To date, Baby Boomers have chosen to provide their parents and loved ones with the best available care and have now also come to expect that same level of care for themselves. Those patients and families working with ICUs that employ tele-ICU solutions typically find comfort, reassurance and confidence in the care they receive and the idea that their loved one is receiving the “gold standard of care.” The choice between care in a busy ICU staffed with talented local, bedside clinicians or a busy ICU whose team of talented local bedside clinicians is augmented by additional, dedicated critical care specialists who work in tandem with the bedside teams, leverage state-of the-art communications technology and clinical algorithms, and who are on duty and available at all times of the day or night regardless of emergencies elsewhere in the ICU is increasingly obvious. This choice is logical, as the benefits of 24/7 tele-ICU care have consistently been proven -- in both objective, academic third-party studies as well as in actual practice -- to save lives, reduce length of stay in the ICU and the hospital and improve quality outcomes.
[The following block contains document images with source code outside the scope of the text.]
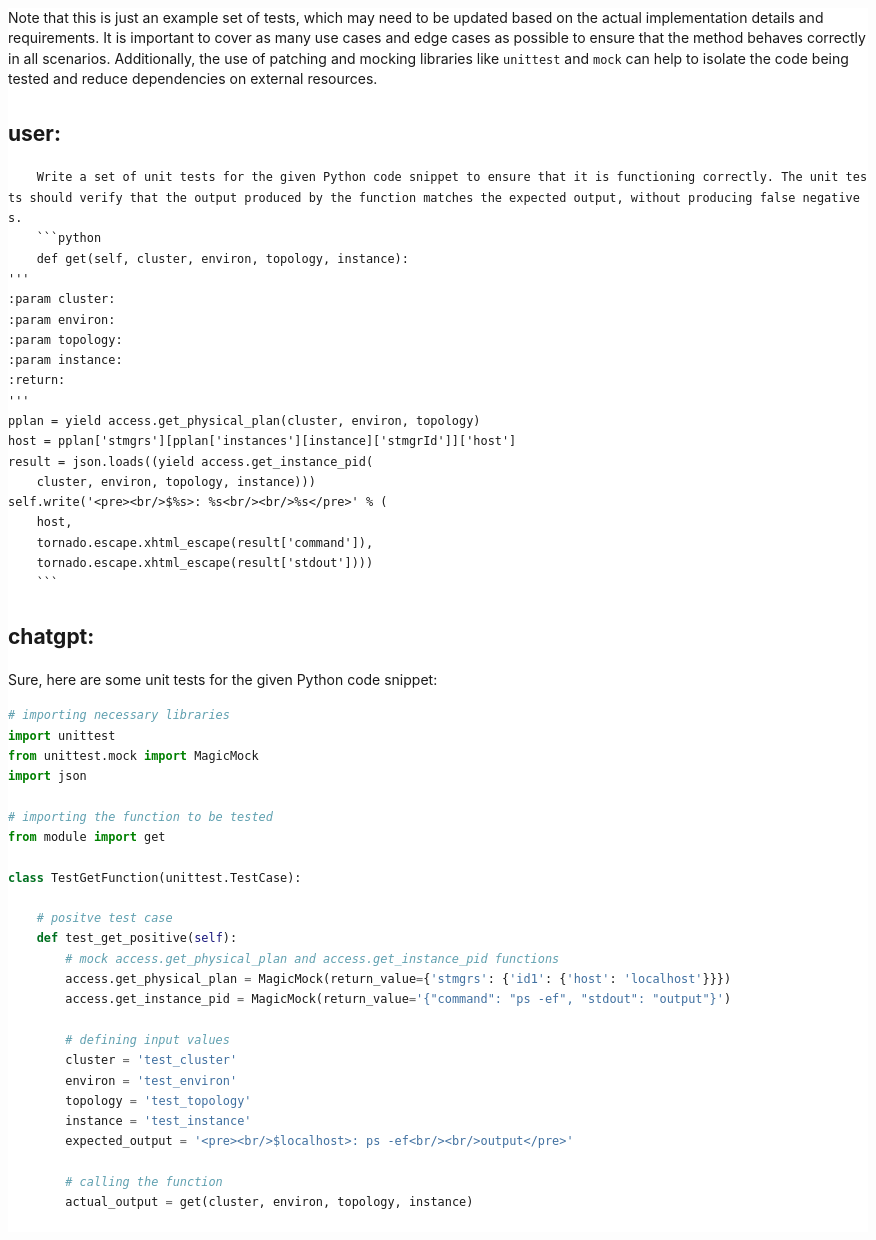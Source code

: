 Note that this is just an example set of tests, which may need to be updated based on the actual implementation details and requirements. It is important to cover as many use cases and edge cases as possible to ensure that the method behaves correctly in all scenarios. Additionally, the use of patching and mocking libraries like `unittest` and `mock` can help to isolate the code being tested and reduce dependencies on external resources.

## user: 


        Write a set of unit tests for the given Python code snippet to ensure that it is functioning correctly. The unit tests should verify that the output produced by the function matches the expected output, without producing false negatives.
        ```python
        def get(self, cluster, environ, topology, instance):
    '''
    :param cluster:
    :param environ:
    :param topology:
    :param instance:
    :return:
    '''
    pplan = yield access.get_physical_plan(cluster, environ, topology)
    host = pplan['stmgrs'][pplan['instances'][instance]['stmgrId']]['host']
    result = json.loads((yield access.get_instance_pid(
        cluster, environ, topology, instance)))
    self.write('<pre><br/>$%s>: %s<br/><br/>%s</pre>' % (
        host,
        tornado.escape.xhtml_escape(result['command']),
        tornado.escape.xhtml_escape(result['stdout'])))
        ```
        

## chatgpt: 

Sure, here are some unit tests for the given Python code snippet:

```python
# importing necessary libraries 
import unittest
from unittest.mock import MagicMock
import json

# importing the function to be tested
from module import get

class TestGetFunction(unittest.TestCase):

    # positve test case
    def test_get_positive(self):
        # mock access.get_physical_plan and access.get_instance_pid functions
        access.get_physical_plan = MagicMock(return_value={'stmgrs': {'id1': {'host': 'localhost'}}})
        access.get_instance_pid = MagicMock(return_value='{"command": "ps -ef", "stdout": "output"}')
        
        # defining input values
        cluster = 'test_cluster'
        environ = 'test_environ'
        topology = 'test_topology'
        instance = 'test_instance'
        expected_output = '<pre><br/>$localhost>: ps -ef<br/><br/>output</pre>'
        
        # calling the function
        actual_output = get(cluster, environ, topology, instance)
        
```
The strain on national, local and hospital healthcare resources will persist as more Americans join the growing list of boomers-turned-seniors. The inexorable march of history and innovation leaves most hospitals and healthcare with a clear choice – to sustain yesterday’s care model, downsized to meet today’s budget, or to adopt a more progressive care model that leverages the best of both bedside care delivery and technology-enabled clinical expertise. Similarly, the growing population of ICU patient boomers – and their families and the hospitals that they use – have an increasingly unusual opportunity to access enhanced ICU clinical attention and outcomes in a way that respects the financial realities of the surging boomer population and the need to constantly ensure that care delivery is focused on clinical outcomes – and provides an ROI benefit to the hospital as well.

1 D’vera Cohn and Paul Taylor. Baby Boomers Approach 65 – Glumly, Pew Research Center, 2010.
2 Sandra L. Colby and Jennifer M. Ortman. The Baby Boom Cohort in the United States: 2012 to 2060, United States Census Bureau, 2014.